[Task statement]: Each entry below must appear in the output exactly as written.

[Stored data]:
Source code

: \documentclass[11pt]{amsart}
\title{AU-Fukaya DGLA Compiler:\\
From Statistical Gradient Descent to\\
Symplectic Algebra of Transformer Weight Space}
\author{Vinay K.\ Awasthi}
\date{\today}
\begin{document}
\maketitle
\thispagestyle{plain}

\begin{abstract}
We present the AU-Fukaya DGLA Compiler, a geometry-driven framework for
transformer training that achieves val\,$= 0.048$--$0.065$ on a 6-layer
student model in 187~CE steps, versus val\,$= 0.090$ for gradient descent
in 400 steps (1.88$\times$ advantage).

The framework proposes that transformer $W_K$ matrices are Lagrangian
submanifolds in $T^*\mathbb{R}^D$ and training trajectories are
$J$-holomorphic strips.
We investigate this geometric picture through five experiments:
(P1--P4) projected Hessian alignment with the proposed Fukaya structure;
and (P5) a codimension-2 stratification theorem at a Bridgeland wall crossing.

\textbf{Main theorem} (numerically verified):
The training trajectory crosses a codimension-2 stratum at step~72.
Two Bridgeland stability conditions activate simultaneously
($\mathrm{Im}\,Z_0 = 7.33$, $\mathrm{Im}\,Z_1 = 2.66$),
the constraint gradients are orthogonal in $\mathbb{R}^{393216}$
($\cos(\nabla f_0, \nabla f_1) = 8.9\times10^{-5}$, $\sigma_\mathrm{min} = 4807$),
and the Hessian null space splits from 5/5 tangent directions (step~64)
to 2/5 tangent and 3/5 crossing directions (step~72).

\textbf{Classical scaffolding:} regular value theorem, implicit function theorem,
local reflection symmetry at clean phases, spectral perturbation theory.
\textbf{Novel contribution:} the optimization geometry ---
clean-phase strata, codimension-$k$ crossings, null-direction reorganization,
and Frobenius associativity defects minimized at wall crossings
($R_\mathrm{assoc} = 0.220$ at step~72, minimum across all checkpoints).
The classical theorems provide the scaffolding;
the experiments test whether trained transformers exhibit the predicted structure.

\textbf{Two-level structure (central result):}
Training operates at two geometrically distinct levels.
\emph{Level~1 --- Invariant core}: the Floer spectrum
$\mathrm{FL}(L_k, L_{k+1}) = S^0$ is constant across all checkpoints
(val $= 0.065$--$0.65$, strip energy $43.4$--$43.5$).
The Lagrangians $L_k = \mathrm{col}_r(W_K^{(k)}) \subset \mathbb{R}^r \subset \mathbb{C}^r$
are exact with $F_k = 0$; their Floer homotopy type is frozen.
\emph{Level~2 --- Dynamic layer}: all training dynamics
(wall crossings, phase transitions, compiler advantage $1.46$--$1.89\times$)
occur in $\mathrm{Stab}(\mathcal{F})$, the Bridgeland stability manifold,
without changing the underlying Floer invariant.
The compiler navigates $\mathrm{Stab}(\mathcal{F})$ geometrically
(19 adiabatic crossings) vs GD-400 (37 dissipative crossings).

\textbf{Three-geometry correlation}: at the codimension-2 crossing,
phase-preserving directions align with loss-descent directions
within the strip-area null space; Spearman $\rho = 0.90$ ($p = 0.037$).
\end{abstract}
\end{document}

[Exercise output]:
Source code

: \documentclass[11pt]{amsart}
\title{AU-Fukaya DGLA Compiler:\\
From Statistical Gradient Descent to\\
Symplectic Algebra of Transformer Weight Space}
\author{Vinay K.\ Awasthi}
\date{\today}
\begin{document}
\maketitle
\thispagestyle{plain}

\begin{abstract}
We present the AU-Fukaya DGLA Compiler, a geometry-driven framework for
transformer training that achieves val\,$= 0.048$--$0.065$ on a 6-layer
student model in 187~CE steps, versus val\,$= 0.090$ for gradient descent
in 400 steps (1.88$\times$ advantage).

The framework proposes that transformer $W_K$ matrices are Lagrangian
submanifolds in $T^*\mathbb{R}^D$ and training trajectories are
$J$-holomorphic strips.
We investigate this geometric picture through five experiments:
(P1--P4) projected Hessian alignment with the proposed Fukaya structure;
and (P5) a codimension-2 stratification theorem at a Bridgeland wall crossing.

\textbf{Main theorem} (numerically verified):
The training trajectory crosses a codimension-2 stratum at step~72.
Two Bridgeland stability conditions activate simultaneously
($\mathrm{Im}\,Z_0 = 7.33$, $\mathrm{Im}\,Z_1 = 2.66$),
the constraint gradients are orthogonal in $\mathbb{R}^{393216}$
($\cos(\nabla f_0, \nabla f_1) = 8.9\times10^{-5}$, $\sigma_\mathrm{min} = 4807$),
and the Hessian null space splits from 5/5 tangent directions (step~64)
to 2/5 tangent and 3/5 crossing directions (step~72).

\textbf{Classical scaffolding:} regular value theorem, implicit function theorem,
local reflection symmetry at clean phases, spectral perturbation theory.
\textbf{Novel contribution:} the optimization geometry ---
clean-phase strata, codimension-$k$ crossings, null-direction reorganization,
and Frobenius associativity defects minimized at wall crossings
($R_\mathrm{assoc} = 0.220$ at step~72, minimum across all checkpoints).
The classical theorems provide the scaffolding;
the experiments test whether trained transformers exhibit the predicted structure.

\textbf{Two-level structure (central result):}
Training operates at two geometrically distinct levels.
\emph{Level~1 --- Invariant core}: the Floer spectrum
$\mathrm{FL}(L_k, L_{k+1}) = S^0$ is constant across all checkpoints
(val $= 0.065$--$0.65$, strip energy $43.4$--$43.5$).
The Lagrangians $L_k = \mathrm{col}_r(W_K^{(k)}) \subset \mathbb{R}^r \subset \mathbb{C}^r$
are exact with $F_k = 0$; their Floer homotopy type is frozen.
\emph{Level~2 --- Dynamic layer}: all training dynamics
(wall crossings, phase transitions, compiler advantage $1.46$--$1.89\times$)
occur in $\mathrm{Stab}(\mathcal{F})$, the Bridgeland stability manifold,
without changing the underlying Floer invariant.
The compiler navigates $\mathrm{Stab}(\mathcal{F})$ geometrically
(19 adiabatic crossings) vs GD-400 (37 dissipative crossings).

\textbf{Three-geometry correlation}: at the codimension-2 crossing,
phase-preserving directions align with loss-descent directions
within the strip-area null space; Spearman $\rho = 0.90$ ($p = 0.037$).
\end{abstract}
\end{document}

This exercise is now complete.